73 A. 705 | N.H. | 1909

The report should have been excluded. The fact that upon the plaintiff's cross-examination of the defendant's conductor it appeared that he made a report of the accident to the defendant, did not render the report competent as affirmative evidence for the defendant of the truth of the facts stated therein. Because one party proved the fact that a report was made did not authorize the other party to prove the contents of the report. The plaintiff did not offer any part of the report as evidence, and the question whether the defendant might then use other parts of it or the whole of it as explanatory evidence (Wentworth v. McDuffie, 48 N.H. 402; Whitman v. Morey, 63 N.H. 448; Page v. Hazelton, 74 N.H. 252, 254) did not arise. Nor can it be said that the contents of the report were not prejudicial to the plaintiff. The *304 statement that the accident was wholly due to the plaintiff's want of care is sufficient to show that the admission of the report furnished the jury with incompetent evidence of a most damaging character to the plaintiff.

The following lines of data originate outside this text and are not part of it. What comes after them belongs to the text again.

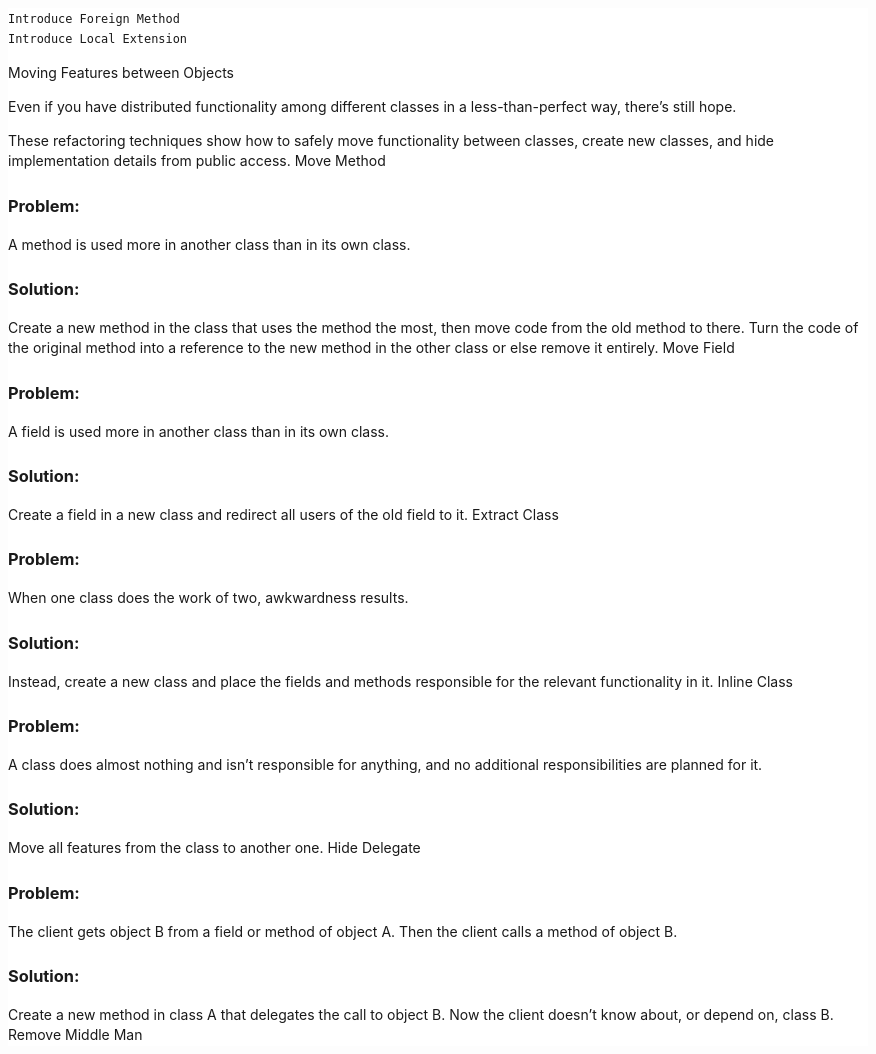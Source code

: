     Introduce Foreign Method
    Introduce Local Extension

Moving Features between Objects

Even if you have distributed functionality among different classes in a less-than-perfect way, there’s still hope.

These refactoring techniques show how to safely move functionality between classes, create new classes, and hide implementation details from public access.
Move Method

### Problem: 
A method is used more in another class than in its own class.

### Solution: 
Create a new method in the class that uses the method the most, then move code from the old method to there. Turn the code of the original method into a reference to the new method in the other class or else remove it entirely.
Move Field

### Problem: 
A field is used more in another class than in its own class.

### Solution: 
Create a field in a new class and redirect all users of the old field to it.
Extract Class

### Problem: 
When one class does the work of two, awkwardness results.

### Solution: 
Instead, create a new class and place the fields and methods responsible for the relevant functionality in it.
Inline Class

### Problem: 
A class does almost nothing and isn’t responsible for anything, and no additional responsibilities are planned for it.

### Solution: 
Move all features from the class to another one.
Hide Delegate

### Problem: 
The client gets object B from a field or method of object А. Then the client calls a method of object B.

### Solution: 
Create a new method in class A that delegates the call to object B. Now the client doesn’t know about, or depend on, class B.
Remove Middle Man
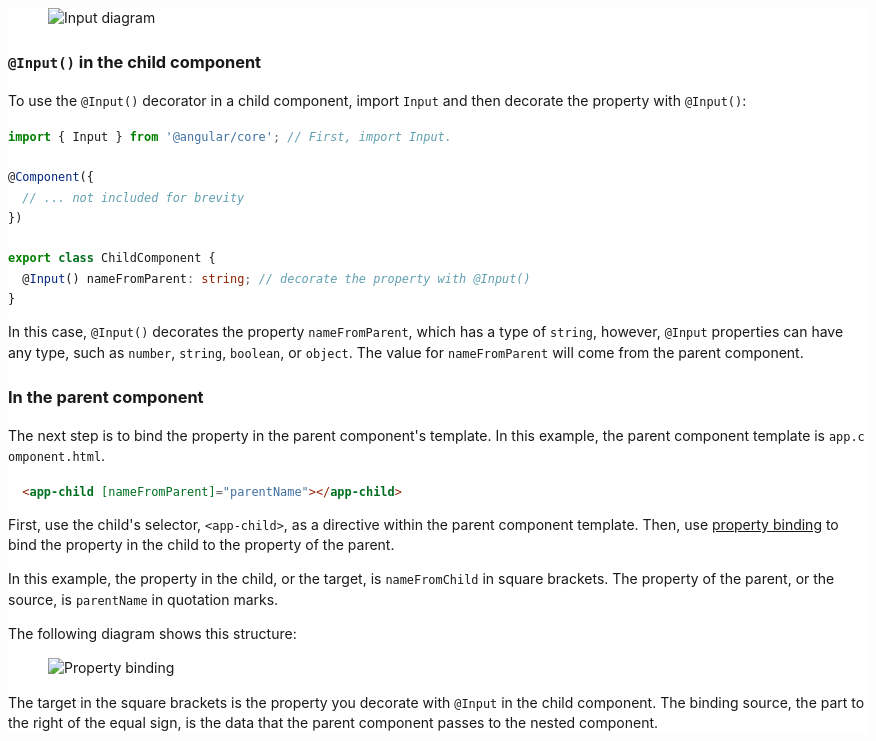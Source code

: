 
<figure>
  <img src='generated/images/guide/input-output/input.gif' alt="Input diagram">
</figure>

### `@Input()` in the child component

To use the `@Input()` decorator in a child component, import 
`Input` and then decorate the property with `@Input()`:

```ts
import { Input } from '@angular/core'; // First, import Input.

@Component({
  // ... not included for brevity
})

export class ChildComponent {
  @Input() nameFromParent: string; // decorate the property with @Input()
}

```

In this case, `@Input()` decorates the property `nameFromParent`, which has 
a type of `string`, however, `@Input` properties can have any type, such as 
`number`, `string`, `boolean`, or `object`. The value for `nameFromParent` will come from the parent component.

### In the parent component

The next step is to bind the property in the parent component's template. 
In this example, the parent component template is `app.component.html`. 

```html
  <app-child [nameFromParent]="parentName"></app-child>

```
First, use the child's selector, `<app-child>`, as a directive within the 
parent component template. Then, use [property binding](guide/property-binding) 
to bind the property in the child to the property of the parent.

In this example, the property in the child, or the target, is `nameFromChild` 
in square brackets. The property of the parent, or the source, 
is `parentName` in quotation marks.

The following diagram shows this structure:

<figure>
  <img src='generated/images/guide/input-output/property-binding.gif' alt="Property binding">
</figure>


The target in the square brackets is the property you decorate 
with `@Input` in the child component. The binding source, the part 
to the right of the equal sign, is the data that the parent 
component passes to the nested component.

The plaintiff's cross-examination of the defendant's motorman, who had testified that the report stated the truth, as to his recollection of the report, did not amount to a waiver of the exception to its admission. The witness' credibility was properly tested in this way after the report had been admitted as evidence before the jury. Clearly, there was no waiver of the exception.

Exception sustained: verdict set aside.

YOUNG, J., dissented: the others concurred.